Margaret did not see he was wounded; she thought the blood was all from the deer.
She busied herself at the fire, and the stout soldier stanched and bound his own wound apart; and soon he and Gerard and Margaret were supping royally on broiled venison.
They were very merry; and Gerard, with wonderful thoughtfulness, had brought a flask of Schiedam, and under its influence Martin revived, and told them how the venison was got; and they all made merry over the exploit.
Their mirth was strangely interrupted. Margaret’s eye became fixed and fascinated, and her cheek pale with fear. She gasped, and could not speak, but pointed to the window with trembling finger. Their eyes followed hers, and there in the twilight crouched a dark form with eyes like glowworms.
It was the leopard.
While they stood petrified, fascinated by the eyes of green fire, there sounded in the wood a single deep bay. Martin trembled at it.

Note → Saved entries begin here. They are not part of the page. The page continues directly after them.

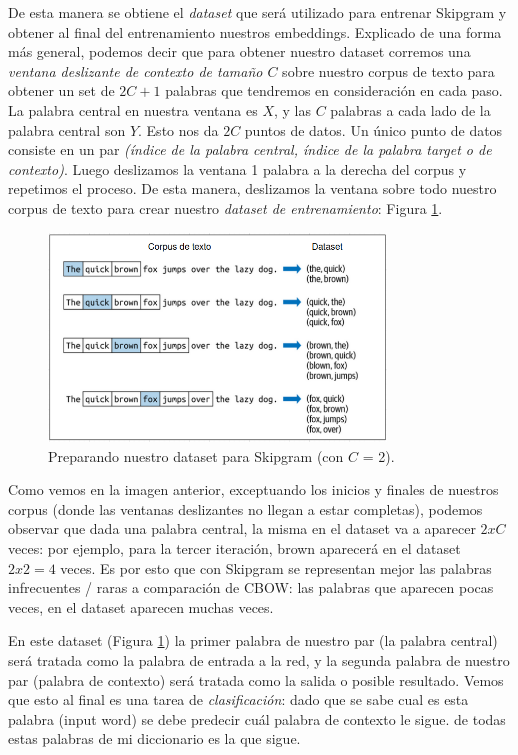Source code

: \documentclass[12pt,a4paper]{article}
\begin{document}
\begin{sloppypar}
De esta manera se obtiene el \textit{dataset} que será utilizado para entrenar Skipgram y obtener al final del entrenamiento nuestros embeddings. Explicado de una forma más general, podemos decir que para obtener nuestro dataset corremos una \textit{ventana deslizante de contexto de tamaño $C$} sobre nuestro corpus de texto para obtener un set de $2C+1$ palabras que tendremos en consideración en cada paso. La palabra central en nuestra ventana es $X$, y las $C$ palabras a cada lado de la palabra central son $Y$. Esto nos da $2C$ puntos de datos. Un único punto de datos consiste en un par \textit{(índice de la palabra central, índice de la palabra target o de contexto)}. Luego deslizamos la ventana 1 palabra a la derecha del corpus y repetimos el proceso. De esta manera, deslizamos la ventana sobre todo nuestro corpus de texto para crear nuestro \textit{dataset de entrenamiento}: Figura \ref{fig:Imagen_NLP_21}. 

\begin{figure}[H]    
 \centering
 \includegraphics[width=0.8\textwidth]{images/NLP/21.png}
 \caption{Preparando nuestro dataset para Skipgram (con $C$ = 2)\cite{NLP_26}.}
 \label{fig:Imagen_NLP_21}
\end{figure}

Como vemos en la imagen anterior, exceptuando los inicios y finales de nuestros corpus (donde las ventanas deslizantes no llegan a estar completas), podemos observar que dada una palabra central, la misma en el dataset va a aparecer $2xC$ veces: por ejemplo, para la tercer iteración, brown aparecerá en el dataset $2x2=4$ veces. Es por esto que con Skipgram se representan mejor las palabras infrecuentes / raras a comparación de CBOW: las palabras que aparecen pocas veces, en el dataset aparecen muchas veces.

En este dataset (Figura \ref{fig:Imagen_NLP_21}) la primer palabra de nuestro par (la palabra central) será tratada como la palabra de entrada a la red, y la segunda palabra de nuestro par (palabra de contexto) será tratada como la salida o posible resultado. Vemos que esto al final es una tarea de \textit{clasificación}: dado que se sabe cual es esta palabra (input word) se debe predecir cuál palabra de contexto le sigue. de todas estas palabras de mi diccionario es la que sigue. 


\end{sloppypar}
\end{document}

“They have lost her, and laid muzzled bloodhounds on her scent; they will find her here, and the venison. Good-bye, friends, Martin Wittenhaagen ends here.”
Gerard seized his bow, and put it into the soldier’s hands.
“Be a man,” he cried; “shoot her, and fling her into the wood ere they come up. Who will know?”
More voices of hounds broke out, and nearer.
“Curse her!” cried Martin; “I spared her once; now she must die, or I, or both more likely;” and he reared his bow, and drew his arrow to the head.
“Nay! nay!” cried Margaret, and seized the arrow. It broke in half: the pieces fell on each side the bow. The air at the same time filled with the tongues of the hounds: they were hot upon the scent.
“What have you done, wench? You have put the halter round my throat.”
“No!” cried Margaret. “I have saved you: stand back from the window, both! Your knife, quick!”
She seized his long-pointed knife, almost tore it out of his girdle, and darted from the room. The house was now surrounded with baying dogs and shouting men.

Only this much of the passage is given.